Exercise directions: Please print out the entries below unchanged and skip the images.

Available data:
↓

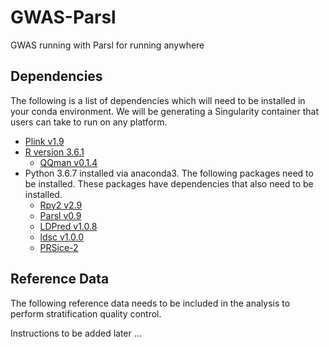 # GWAS-Parsl
GWAS running with Parsl for running anywhere

## Dependencies
The following is a list of dependencies which will need to be installed in your conda environment. We will be generating a Singularity container that users can take to run on any platform.
- [Plink v1.9](https://www.cog-genomics.org/plink/1.9/)
- [R version 3.6.1](https://www.r-project.org)
    - [QQman v0.1.4](https://cran.r-project.org/web/packages/qqman/index.html)
- Python 3.6.7 installed via anaconda3. The following packages need to be installed. These packages have dependencies that also need to be installed.
    - [Rpy2 v2.9](https://rpy2.readthedocs.io/en/latest/)
    - [Parsl v0.9](https://parsl.readthedocs.io/en/stable/)
    - [LDPred v1.0.8](https://github.com/bvilhjal/ldpred)
    - [ldsc v1.0.0](https://github.com/bulik/ldsc/wiki/Heritability-and-Genetic-Correlation)
    - [PRSice-2](https://github.com/choishingwan/PRSice)

## Reference Data
The following reference data needs to be included in the analysis to perform stratification quality control.

Instructions to be added later ...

↑

Finished exercise:
 # GWAS-Parsl
GWAS running with Parsl for running anywhere

## Dependencies
The following is a list of dependencies which will need to be installed in your conda environment. We will be generating a Singularity container that users can take to run on any platform.
- [Plink v1.9](https://www.cog-genomics.org/plink/1.9/)
- [R version 3.6.1](https://www.r-project.org)
    - [QQman v0.1.4](https://cran.r-project.org/web/packages/qqman/index.html)
- Python 3.6.7 installed via anaconda3. The following packages need to be installed. These packages have dependencies that also need to be installed.
    - [Rpy2 v2.9](https://rpy2.readthedocs.io/en/latest/)
    - [Parsl v0.9](https://parsl.readthedocs.io/en/stable/)
    - [LDPred v1.0.8](https://github.com/bvilhjal/ldpred)
    - [ldsc v1.0.0](https://github.com/bulik/ldsc/wiki/Heritability-and-Genetic-Correlation)
    - [PRSice-2](https://github.com/choishingwan/PRSice)

## Reference Data
The following reference data needs to be included in the analysis to perform stratification quality control.

Instructions to be added later ...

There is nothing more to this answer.